Robustness of energy landscape control for spin networks under decoherence

TL;DR

This paper investigates how decoherence affects the robustness of energy landscape control in quantum spin networks, finding that some controllers remain effective despite pure dephasing.

Contribution

It introduces an analysis of decoherence effects on energy landscape control robustness, highlighting the potential for effective control without precise decoherence knowledge.

Findings

Decoherence reduces control effectiveness but some controllers remain robust.

Certain controllers maintain high performance despite pure dephasing.

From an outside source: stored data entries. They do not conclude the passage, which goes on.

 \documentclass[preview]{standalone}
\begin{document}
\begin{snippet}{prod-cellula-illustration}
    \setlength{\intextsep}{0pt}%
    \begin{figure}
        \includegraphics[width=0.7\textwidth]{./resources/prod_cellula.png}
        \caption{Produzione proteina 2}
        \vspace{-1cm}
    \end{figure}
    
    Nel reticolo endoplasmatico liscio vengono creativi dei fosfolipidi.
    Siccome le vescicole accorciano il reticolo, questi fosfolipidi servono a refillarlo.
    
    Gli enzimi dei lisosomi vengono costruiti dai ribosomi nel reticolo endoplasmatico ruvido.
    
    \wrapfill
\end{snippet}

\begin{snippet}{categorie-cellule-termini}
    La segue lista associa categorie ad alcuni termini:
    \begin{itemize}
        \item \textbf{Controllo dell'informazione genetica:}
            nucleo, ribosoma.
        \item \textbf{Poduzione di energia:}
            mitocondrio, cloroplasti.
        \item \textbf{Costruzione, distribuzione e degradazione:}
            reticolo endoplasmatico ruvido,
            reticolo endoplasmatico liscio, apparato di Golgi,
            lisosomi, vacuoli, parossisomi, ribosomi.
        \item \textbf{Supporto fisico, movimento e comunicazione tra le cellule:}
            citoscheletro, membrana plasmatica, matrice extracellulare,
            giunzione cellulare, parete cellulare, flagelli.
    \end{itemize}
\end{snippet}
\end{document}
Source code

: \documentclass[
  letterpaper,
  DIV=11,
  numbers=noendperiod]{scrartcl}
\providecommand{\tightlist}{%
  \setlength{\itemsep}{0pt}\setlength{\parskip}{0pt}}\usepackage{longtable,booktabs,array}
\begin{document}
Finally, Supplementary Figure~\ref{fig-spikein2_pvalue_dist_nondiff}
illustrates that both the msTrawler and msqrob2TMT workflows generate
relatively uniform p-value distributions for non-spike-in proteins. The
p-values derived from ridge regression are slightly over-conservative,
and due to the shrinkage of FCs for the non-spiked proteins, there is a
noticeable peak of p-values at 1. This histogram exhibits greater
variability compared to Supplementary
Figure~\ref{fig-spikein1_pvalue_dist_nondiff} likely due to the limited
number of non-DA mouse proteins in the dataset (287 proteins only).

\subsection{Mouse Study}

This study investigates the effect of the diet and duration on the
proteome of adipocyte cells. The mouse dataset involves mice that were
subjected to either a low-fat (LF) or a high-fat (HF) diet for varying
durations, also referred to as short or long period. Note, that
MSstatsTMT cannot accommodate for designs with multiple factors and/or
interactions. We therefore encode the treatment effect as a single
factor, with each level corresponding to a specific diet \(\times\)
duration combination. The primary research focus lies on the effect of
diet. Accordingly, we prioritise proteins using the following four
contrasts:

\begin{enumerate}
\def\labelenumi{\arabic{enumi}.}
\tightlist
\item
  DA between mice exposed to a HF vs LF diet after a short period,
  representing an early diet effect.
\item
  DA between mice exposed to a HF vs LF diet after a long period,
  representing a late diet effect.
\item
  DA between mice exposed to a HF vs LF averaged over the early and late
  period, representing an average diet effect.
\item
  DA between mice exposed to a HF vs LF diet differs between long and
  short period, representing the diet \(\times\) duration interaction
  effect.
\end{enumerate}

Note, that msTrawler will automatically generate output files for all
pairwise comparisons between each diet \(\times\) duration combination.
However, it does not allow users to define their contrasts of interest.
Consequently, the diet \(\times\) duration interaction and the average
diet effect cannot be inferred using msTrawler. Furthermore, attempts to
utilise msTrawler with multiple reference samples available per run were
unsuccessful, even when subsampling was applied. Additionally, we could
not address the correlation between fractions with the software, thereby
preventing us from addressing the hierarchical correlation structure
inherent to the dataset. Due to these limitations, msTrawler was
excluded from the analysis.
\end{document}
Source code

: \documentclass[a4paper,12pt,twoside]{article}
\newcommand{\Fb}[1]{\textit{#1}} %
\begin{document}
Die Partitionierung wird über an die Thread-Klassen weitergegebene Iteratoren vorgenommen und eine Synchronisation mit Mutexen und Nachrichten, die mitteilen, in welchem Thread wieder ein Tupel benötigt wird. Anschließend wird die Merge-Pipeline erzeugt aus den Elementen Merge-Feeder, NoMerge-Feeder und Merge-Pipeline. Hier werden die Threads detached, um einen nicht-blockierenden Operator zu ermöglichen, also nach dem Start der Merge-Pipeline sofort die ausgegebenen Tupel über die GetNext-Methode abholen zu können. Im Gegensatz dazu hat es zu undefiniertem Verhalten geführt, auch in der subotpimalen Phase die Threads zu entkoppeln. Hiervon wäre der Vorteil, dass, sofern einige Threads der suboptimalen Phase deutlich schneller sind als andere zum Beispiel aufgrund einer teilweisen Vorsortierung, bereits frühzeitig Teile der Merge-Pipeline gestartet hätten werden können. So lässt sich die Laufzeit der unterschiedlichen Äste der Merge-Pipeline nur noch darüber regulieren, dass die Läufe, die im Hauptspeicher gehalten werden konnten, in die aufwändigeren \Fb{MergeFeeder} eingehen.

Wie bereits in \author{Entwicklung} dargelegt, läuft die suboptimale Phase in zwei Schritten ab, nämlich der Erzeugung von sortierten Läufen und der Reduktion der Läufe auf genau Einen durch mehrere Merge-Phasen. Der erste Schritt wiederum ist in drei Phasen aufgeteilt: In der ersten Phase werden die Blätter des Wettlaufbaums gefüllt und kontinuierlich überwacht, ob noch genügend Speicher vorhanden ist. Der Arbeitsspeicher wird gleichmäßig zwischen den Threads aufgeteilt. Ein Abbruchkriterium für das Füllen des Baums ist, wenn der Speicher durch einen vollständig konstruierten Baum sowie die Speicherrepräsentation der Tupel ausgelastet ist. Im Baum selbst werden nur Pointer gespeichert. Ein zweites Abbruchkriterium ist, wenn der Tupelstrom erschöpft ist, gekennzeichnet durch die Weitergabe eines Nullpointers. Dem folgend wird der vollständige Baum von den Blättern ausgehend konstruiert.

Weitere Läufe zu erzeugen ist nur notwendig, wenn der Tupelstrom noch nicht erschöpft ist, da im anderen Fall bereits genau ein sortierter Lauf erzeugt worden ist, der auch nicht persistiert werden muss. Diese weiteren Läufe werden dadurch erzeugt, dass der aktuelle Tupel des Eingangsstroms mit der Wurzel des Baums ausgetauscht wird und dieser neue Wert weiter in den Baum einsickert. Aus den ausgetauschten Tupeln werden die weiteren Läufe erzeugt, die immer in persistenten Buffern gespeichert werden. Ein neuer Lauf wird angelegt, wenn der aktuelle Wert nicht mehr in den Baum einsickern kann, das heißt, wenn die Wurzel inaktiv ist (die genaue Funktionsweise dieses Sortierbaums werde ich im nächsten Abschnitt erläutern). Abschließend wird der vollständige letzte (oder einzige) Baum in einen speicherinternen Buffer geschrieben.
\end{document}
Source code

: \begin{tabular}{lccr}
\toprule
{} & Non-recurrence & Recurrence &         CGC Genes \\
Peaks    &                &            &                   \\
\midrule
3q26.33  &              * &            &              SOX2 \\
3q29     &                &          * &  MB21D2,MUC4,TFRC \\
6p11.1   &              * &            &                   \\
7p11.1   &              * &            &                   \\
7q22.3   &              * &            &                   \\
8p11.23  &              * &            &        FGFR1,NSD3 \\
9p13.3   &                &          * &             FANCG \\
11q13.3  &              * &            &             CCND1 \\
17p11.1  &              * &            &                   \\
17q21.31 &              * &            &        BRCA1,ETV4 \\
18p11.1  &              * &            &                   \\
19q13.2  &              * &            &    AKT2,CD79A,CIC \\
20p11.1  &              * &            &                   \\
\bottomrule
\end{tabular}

Robust control strategies can be identified without exact decoherence modeling.

Abstract

Quantum spin networks form a generic system to describe a range of quantum devices for quantum information processing and sensing applications. Understanding how to control them is essential to achieve devices with practical functionalities. Energy landscape shaping is a novel control paradigm to achieve selective transfer of excitations in a spin network with surprisingly strong robustness towards uncertainties in the Hamiltonians. Here we study the effect of decoherence, specifically generic pure dephasing, on the robustness of these controllers. Results indicate that while the effectiveness of the controllers is reduced by decoherence, certain controllers remain sufficiently effective, indicating potential to find highly effective controllers without exact knowledge of the decoherence processes.